Brief:
Your copy should match the entries exactly, with the pictures left out.

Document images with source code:
•••••
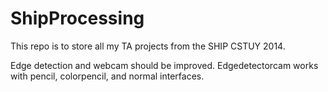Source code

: ShipProcessing
==============
This repo is to store all my TA projects from the SHIP CSTUY 2014.

Edge detection and webcam should be improved.
Edgedetectorcam works with pencil, colorpencil, and normal interfaces.
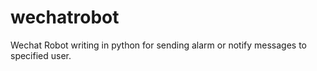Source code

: # wechatrobot
Wechat Robot writing in python for sending alarm or notify messages to specified user.

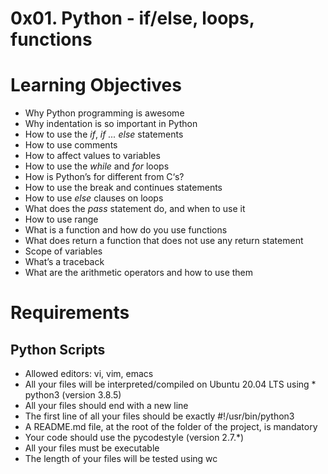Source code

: # 0x01. Python - if/else, loops, functions
# Learning Objectives

* Why Python programming is awesome
* Why indentation is so important in Python
* How to use the *if*, *if ... else* statements
* How to use comments
* How to affect values to variables
* How to use the *while* and *for* loops
* How is Python’s for different from C‘s?
* How to use the break and continues statements
* How to use *else* clauses on loops
* What does the *pass* statement do, and when to use it
* How to use range
* What is a function and how do you use functions
* What does return a function that does not use any return statement
* Scope of variables
* What’s a traceback
* What are the arithmetic operators and how to use them

# Requirements
## Python Scripts

* Allowed editors: vi, vim, emacs
* All your files will be interpreted/compiled on Ubuntu 20.04 LTS using * python3 (version 3.8.5)
* All your files should end with a new line
* The first line of all your files should be exactly #!/usr/bin/python3
* A README.md file, at the root of the folder of the project, is mandatory
* Your code should use the pycodestyle (version 2.7.*)
* All your files must be executable
* The length of your files will be tested using wc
•••••
Task response:
Source code

: ShipProcessing
==============
This repo is to store all my TA projects from the SHIP CSTUY 2014.

Edge detection and webcam should be improved.
Edgedetectorcam works with pencil, colorpencil, and normal interfaces.
Source code

: # wechatrobot
Wechat Robot writing in python for sending alarm or notify messages to specified user.

Source code

: # 0x01. Python - if/else, loops, functions
# Learning Objectives

* Why Python programming is awesome
* Why indentation is so important in Python
* How to use the *if*, *if ... else* statements
* How to use comments
* How to affect values to variables
* How to use the *while* and *for* loops
* How is Python’s for different from C‘s?
* How to use the break and continues statements
* How to use *else* clauses on loops
* What does the *pass* statement do, and when to use it
* How to use range
* What is a function and how do you use functions
* What does return a function that does not use any return statement
* Scope of variables
* What’s a traceback
* What are the arithmetic operators and how to use them

# Requirements
## Python Scripts

* Allowed editors: vi, vim, emacs
* All your files will be interpreted/compiled on Ubuntu 20.04 LTS using * python3 (version 3.8.5)
* All your files should end with a new line
* The first line of all your files should be exactly #!/usr/bin/python3
* A README.md file, at the root of the folder of the project, is mandatory
* Your code should use the pycodestyle (version 2.7.*)
* All your files must be executable
* The length of your files will be tested using wc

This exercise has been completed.